THz Frequency-domain Spectroscopy

The principle of the THz frequency-domain spectrometer
[Photo: Uni Stuttgart]

Detailed Description of THz Frequency domain spectroscopy

With our THz frequency-domain spectrometer [1] we are able to perform direct and quantitative measurements [2-5] of the dielectric spectra of materials, i.e., the real and imaginary parts of the electrodynamic response functions like complex complex refractive index (n + ik), complex dielectric permittivity, complex conductivity, surface resistance/reactance (RS  + iXS), etc.

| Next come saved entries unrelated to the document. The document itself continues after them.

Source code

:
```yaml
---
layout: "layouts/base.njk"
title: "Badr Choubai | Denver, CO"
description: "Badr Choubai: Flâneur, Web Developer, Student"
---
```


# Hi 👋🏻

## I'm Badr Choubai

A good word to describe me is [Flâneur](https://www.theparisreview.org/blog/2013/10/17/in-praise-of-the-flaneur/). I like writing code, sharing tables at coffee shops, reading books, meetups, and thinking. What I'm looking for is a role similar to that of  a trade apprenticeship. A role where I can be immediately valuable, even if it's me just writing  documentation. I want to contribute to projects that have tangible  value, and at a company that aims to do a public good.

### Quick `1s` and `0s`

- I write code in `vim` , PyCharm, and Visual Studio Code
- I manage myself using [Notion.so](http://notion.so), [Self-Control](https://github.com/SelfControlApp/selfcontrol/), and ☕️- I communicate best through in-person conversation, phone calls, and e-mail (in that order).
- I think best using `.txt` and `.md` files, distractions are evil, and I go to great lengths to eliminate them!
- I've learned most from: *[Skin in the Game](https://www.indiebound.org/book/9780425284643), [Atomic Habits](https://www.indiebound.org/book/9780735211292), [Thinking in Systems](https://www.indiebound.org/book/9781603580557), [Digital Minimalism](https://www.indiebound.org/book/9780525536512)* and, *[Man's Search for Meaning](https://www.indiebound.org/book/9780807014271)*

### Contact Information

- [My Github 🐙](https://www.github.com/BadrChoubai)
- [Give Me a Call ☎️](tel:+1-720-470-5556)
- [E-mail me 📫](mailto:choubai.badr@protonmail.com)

The measurements can be performed in the frequency range 1 - 40 cm-1 (i.e., 30 - 1200 GHz, which corresponds to an energy range  0.1 - 5 meV or to a wavelength of 250 – 10000 mm) at temperatures T = 2 - 300 K. We also possess the facilities to perform the experiments in an external magnetic fields up to 8 T (Oxford Spectromag 4000) and at elevated temperatures up to 1000 K (home-made ovens). The measurements are fully computer-controlled and rapidly done in a real-time scale.

As sources of the electromagnetic radiation the spectrometer utilizes powerful backward-wave oscillators (BWOs). BWOs produce monochromatic and highly polarized radiation and can be continuously tuned in frequency over a wide range. The whole range from 1 to 40 cm-1 is covered by 12 different BWOs as shown in Fig.1.

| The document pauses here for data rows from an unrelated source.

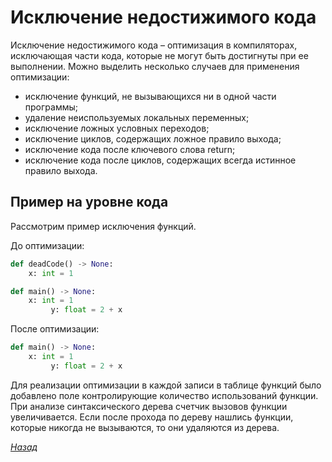 # Исключение недостижимого кода

Исключение недостижимого кода – оптимизация в компиляторах, исключающая части кода, которые не могут быть достигнуты при ее выполнении. Можно выделить несколько случаев для применения оптимизации:
* исключение функций, не вызывающихся ни в одной части программы;
* удаление неиспользуемых локальных переменных;
* исключение ложных условных переходов;
* исключение циклов, содержащих ложное правило выхода;
* исключение кода после ключевого слова return;
* исключение кода после циклов, содержащих всегда истинное правило выхода.

## Пример на уровне кода

Рассмотрим пример исключения функций.

До оптимизации:

```py
def deadCode() -> None:
    x: int = 1

def main() -> None:
    x: int = 1
         y: float = 2 + x
```

После оптимизации:

```py
def main() -> None:
    x: int = 1
         y: float = 2 + x
```


Для реализации оптимизации в каждой записи в таблице функций было добавлено поле контролирующие количество использований функции. При анализе синтаксического дерева счетчик вызовов функции увеличивается. Если после прохода по дереву нашлись функции, которые никогда не вызываются, то они удаляются из дерева.

[_Назад_](README.md)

Fig. 1: Power spectra of 12 BWOs for frequency range 1 to 40 cm-1

The measurement scheme is a standard optical setup: The radiation generated by the BWO is collimated into a parallel beam by a Teflon or polyethylene lens; it propagates through free space and is finally measured by the detector. Plane wire grids made out of thin tungsten wires spaced at a distance much smaller than the radiation wavelength are used as polarizers, analyzers, semi-transparent mirrors and beam-splitters. The radiation is focussed on the sample by a Teflon or polyethylene lenses. For measurement of the transmitted power only the “red part” of the spectrometer (see Fig.2) is employed and the signal on the detector is recorded versus frequency two times – without and with the sample. The absolute transmission coefficient is determined as a ratio of the two correspondent data arrays. To measure the phase shift all elements of the spectrometer are used forming a Mach-Zehnder two-beam polarization interferometer. One of the mirrors of the interferometer can be moved; its position is controlled by an electronic feedback system in such a way that during the frequency scanning the interferometer is always kept in a balanced state (equal optical paths in its both arms). The quantity measured in this phase-shift mode is the position of this movable mirror Δ(ν). Again, the frequency is scanned twice – without and with the sample – and the phase-shift spectrum is determined on the basis of the correspondent difference Δ(ν)-Δ0(ν).

The BWO frequency ν can be tuned by scanning the applied high voltage and can be precisely measured with quasioptical tunable Fabry-Perot resonators. We use power supplies providing tunable high voltage up to 6 kV, with noise, ripples and short-term deviations not exceeding 10-15 mV leading to the output frequency stability of Δν/ν=10-5-10-6.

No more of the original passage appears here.